Jornalista EDSON RONTANI JÚNIOR
PIRACICABA
Prezado Sr. Edson,
Agradecendo
sua gentileza de me mandar seu trabalho “Reinações de Monteiro Lobato em
Araquá”, tomo a liberdade de fazer os seguintes comentários:
1.) Monteiro Lobato
pesquisou petróleo na divisa norte do município de São Pedro, perto de
Charqueada (ou Xarqueada), e não onde hoje existe Águas de São Pedro; a fazenda
de Ângelo Franzim era uma pequena parte da área da atual Estância, que
compreende também diversas outras propriedades compradas por meu Pai para a
implantação dessa nova cidade;
2.) onde hoje existe
Águas de São Pedro, antigo bairro do Querozene no município de São Pedro, as
pesquisas foram feitas pelo Serviço Geológico da Secretaria de Agricultura do
Governo do Estado de São Paulo – governador Júlio Prestes e secretário da
Agricultura Dr.
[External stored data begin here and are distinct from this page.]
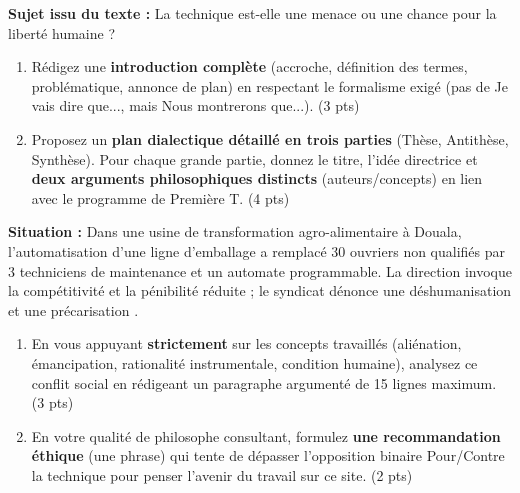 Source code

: \documentclass[11pt]{article}
\begin{document}
\begin{exercice}
\textbf{Sujet issu du texte :} \og La technique est-elle une menace ou une chance pour la liberté humaine ? \fg{}

\begin{enumerate}
    \item Rédigez une \textbf{introduction complète} (accroche, définition des termes, problématique, annonce de plan) en respectant le formalisme exigé (pas de \og Je vais dire que...\fg{}, mais \og Nous montrerons que...\fg{}). \hfill (3 pts)
    \item Proposez un \textbf{plan dialectique détaillé en trois parties} (Thèse, Antithèse, Synthèse). Pour chaque grande partie, donnez le titre, l'idée directrice et \textbf{deux arguments philosophiques distincts} (auteurs/concepts) en lien avec le programme de Première T. \hfill (4 pts)
\end{enumerate}
\end{exercice}

\begin{exercice}
\textbf{Situation :} Dans une usine de transformation agro-alimentaire à Douala, l'automatisation d'une ligne d'emballage a remplacé 30 ouvriers non qualifiés par 3 techniciens de maintenance et un automate programmable. La direction invoque la \og compétitivité \fg{} et la \og pénibilité réduite \fg{} ; le syndicat dénonce une \og déshumanisation \fg{} et une \og précarisation \fg{}.

\begin{enumerate}
    \item En vous appuyant \textbf{strictement} sur les concepts travaillés (aliénation, émancipation, rationalité instrumentale, condition humaine), analysez ce conflit social en rédigeant un paragraphe argumenté de 15 lignes maximum. \hfill (3 pts)
    \item En votre qualité de philosophe consultant, formulez \textbf{une recommandation éthique} (une phrase) qui tente de dépasser l'opposition binaire \og Pour/Contre la technique \fg{} pour penser l'avenir du travail sur ce site. \hfill (2 pts)
\end{enumerate}
\end{exercice}
\end{document}
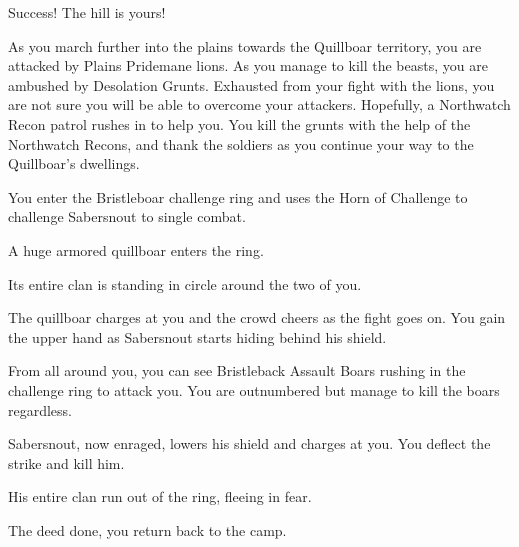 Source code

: Success! The hill is yours!

As you march further into the plains towards the Quillboar territory,  you are attacked by Plains Pridemane lions. As you manage to kill the beasts, you are ambushed by Desolation Grunts. Exhausted from your fight with the lions,  you are not sure you will be able to overcome your attackers. Hopefully, a Northwatch Recon patrol rushes in to help you. You kill the grunts with the help of the Northwatch Recons, and thank the soldiers as you continue your way to the Quillboar's dwellings.

You enter the Bristleboar challenge ring and uses the Horn of Challenge to challenge Sabersnout to single combat.

A huge armored quillboar enters the ring.


Its entire clan is standing in circle around the two of you.


The quillboar charges at you and the crowd cheers as the fight goes on. You gain the upper hand as Sabersnout starts hiding behind his shield.


From all around you, you can see Bristleback Assault Boars rushing in the challenge ring to attack you.  You are outnumbered but manage to kill the boars regardless.


Sabersnout, now enraged, lowers his shield and charges at you. You deflect the strike and kill him.


His entire clan run out of the ring, fleeing in fear.

The deed done, you return back to the camp.

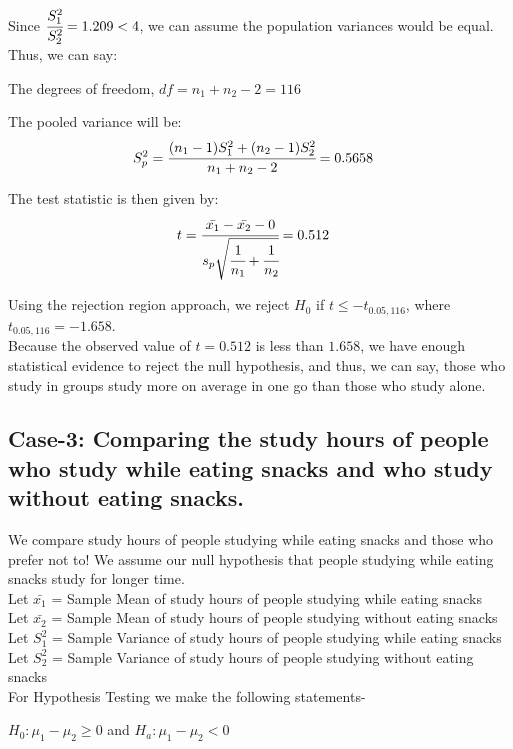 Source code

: \documentclass[12pt,onecolumn,letterpaper]{article}
\begin{document}
Since $\cfrac{S_1^2}{S_2^2} = 1.209 < 4$, we can assume the population variances would be equal. Thus, we can say: \par The degrees of freedom, $df = n_1 + n_2 -2 = 116$

 The pooled variance will be:
 \begin{align}
     S_p^2 &= \cfrac{(n_1-1)S_1^2 + (n_2-1)S_2^2}{n_1+n_2-2} = 0.5658
 \end{align}
      
     

The test statistic is then given by:
 \begin{align}
      t &= \cfrac{\bar{x_1} - \bar{x_2} - 0}{s_p\sqrt{\cfrac{1}{n_1} + \cfrac{1}{n_2}}} = 0.512
 \end{align}

 \par
 Using the rejection region approach, we reject $H_0$ if $t \leq -t_{0.05, 116}$, where $t_{0.05,116} = -1.658$.\\ 
 Because the observed value of $t=0.512$ is less than $1.658$, we have enough statistical evidence to reject the null hypothesis, and thus, we can say, those who study in groups study more on average in one go than those who study alone.
 
\subsection{Case-3: Comparing the study hours of people who study while eating snacks and who study without eating snacks.}
We compare study hours of people studying while eating snacks and those who prefer not to! We assume our null hypothesis that people studying while eating snacks study for longer time.\\

Let $\bar{x_1}$ = Sample Mean of study hours of people studying while eating snacks \\
Let $\bar{x_2}$ = Sample Mean of study hours of people studying without eating snacks \\
Let $S_1^2$ = Sample Variance of study hours of people studying while eating snacks \\
Let $S_2^2$ = Sample Variance of study hours of people studying without eating snacks \\ 



For Hypothesis Testing we make the following statements-
\begin{center}
    $ H_0 : \mu_1 - \mu_2 \geq 0$ and $H_a : \mu_1 - \mu_2 < 0$  \\
\end{center}
\end{document}

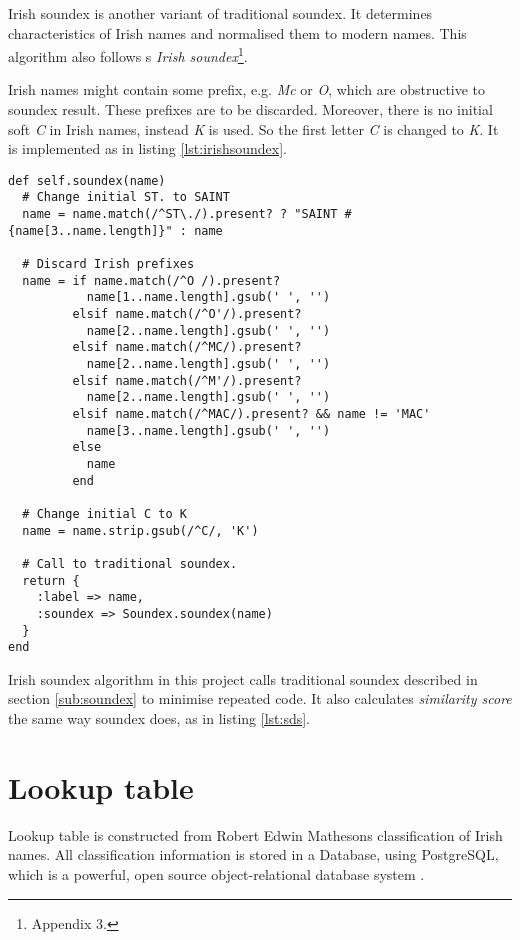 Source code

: Irish soundex is another variant of traditional soundex. It determines
characteristics of Irish names and normalised them to modern names.
This algorithm also follows \citeauthor{adamw}\textquotesingle s
\emph{Irish soundex}\footnote{\cite{adamw} Appendix 3.}.

Irish names might contain some prefix, e.g. \emph{Mc} or \emph{O},
which are obstructive to soundex result. These prefixes are to be
discarded. Moreover, there is no initial soft \emph{C} in Irish names,
instead \emph{K} is used. So the first letter \emph{C} is changed to \emph{K}.
It is implemented as in listing \ref{lst:irishsoundex}.

\begin{minipage}{\linewidth}
\begin{lstlisting}[label={lst:irishsoundex}, caption={Irish soundex implementation.}]
def self.soundex(name)
  # Change initial ST. to SAINT
  name = name.match(/^ST\./).present? ? "SAINT #{name[3..name.length]}" : name

  # Discard Irish prefixes
  name = if name.match(/^O /).present?
           name[1..name.length].gsub(' ', '')
         elsif name.match(/^O'/).present?
           name[2..name.length].gsub(' ', '')
         elsif name.match(/^MC/).present?
           name[2..name.length].gsub(' ', '')
         elsif name.match(/^M'/).present?
           name[2..name.length].gsub(' ', '')
         elsif name.match(/^MAC/).present? && name != 'MAC'
           name[3..name.length].gsub(' ', '')
         else
           name
         end

  # Change initial C to K
  name = name.strip.gsub(/^C/, 'K')

  # Call to traditional soundex.
  return {
    :label => name,
    :soundex => Soundex.soundex(name)
  }
end
\end{lstlisting}
\end{minipage}

Irish soundex algorithm in this project calls traditional soundex
described in section \ref{sub:soundex} to minimise repeated code.
It also calculates \emph{similarity score} the same way
soundex does, as in listing \ref{lst:sds}.

\section{Lookup table}

Lookup table is constructed from Robert Edwin Matheson\textquotesingle s
classification of Irish names. All classification information
is stored in a Database, using PostgreSQL, which is a powerful,
open source object-relational database system \cite[]{postgresql}.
Fernando Costa – e pela iniciativa privada representada pelo
italiano Ângelo Ballone (que perfurou os poços Balone I e Balone II, este que
atingiu 1.615 metros de profundidade, sem encontrar petróleo – é onde ainda
hoje existe a torre de perfuração aqui em Águas de São Pedro);
3.) assim, creio que os poços “Querozene”, “Franzim”,
“Giocondo”, “Tuncum” e “Graminha” não foram perfurados pelo Monteiro Lobato,
pois, como disse acima, ele não perfurou nas proximidades do local onde hoje
(desde 1.940) existe Águas de São Pedro;
4.) As águas minerais
jorram dos poços identificados e registrados pelos nºs 22 (água Almeida Salles), 55
(fonte Juventude – água sulfurosa) e 112
(fonte Gioconda); cada uma dessas águas tem características químicas próprias,
sendo que somente a água da Fonte Juventude é que contém enxofre; nas outras, o
elemento químico preponderante é o bicarbonato
de sódio (Fonte Almeida Salles) e sulfato
de sódio (Fonte Gioconda);
5.) Águas de São Pedro
começou a ser planejada em
1.935, depois que meu pai, Octavio Moura Andrade, constituiu a empresa “Águas
Sulfídricas e Termais de São Pedro S/A” para construir a estância; a primeira
providência foi fazer analise das três águas minerais – cuja composição química
era desconhecia até então – pelo IPT – Instituto de Pesquisas Tecnológicas
(hoje USP), na época anexo da Escola Politécnica, cujos resultados finais, pela
abrangência e seriedade das análises, foram publicados em outubro de 1.940
(Boletim nº 26 do IPT);
6.) entretanto,
confiando na alta mineralização das águas, iniciou a compra da área necessária
para a implantação da nova cidade – tendo comprado 650 alqueires ou 1.600
hectares – reunindo em uma única propriedade as três fontes de água mineral
existentes no município de São Pedro – e contratou o engenheiro urbanista Jorge
de Macedo Vieira para projetar uma nova cidade, voltada exclusivamente para o turismo
da saúde; o saneamento da Estância foi confiado ao Escritório Técnico Saturnino
de Brito, do Rio de Janeiro;
7.) além de implantar a
infra-estrutura urbana da nova cidade – ruas, sistema de água potável (desde a
represa de captação, estação de recalque, linhas de adução, estação de
tratamento de água, reservatório com capacidade de 600.000 litros de água
tratada para a cidade por existir ainda), rede de esgoto sanitário, redes
elétricas, reflorestamento, parques, jardins, canais de saneamento, galerias de
águas pluviais, enfim, toda a estrutura que uma cidade de cura e laser exige
para atender ao mais exigente hóspede - meu pai inaugurou, a 25 de julho de
1.940, o Grande Hotel São Pedro, hoje escola do Senac; por isso é que 25 de
julho de 1.940 é a data da fundação de Águas de São Pedro, pois tudo o que
havia antes (entre 1.936 e 1.940) era apenas os preparativos (ou canteiro de
obras) para a nova estância paulista; e, anteriormente, apenas algumas fazendas
decadentes, pela derrocada do café;
8.) evidentemente a
parte médica foi o grande foco da obra; assim, com os primeiros resultados
fornecidos pelo IPT, já em 1.936, meu pai submete à apreciação do Prof. Dr.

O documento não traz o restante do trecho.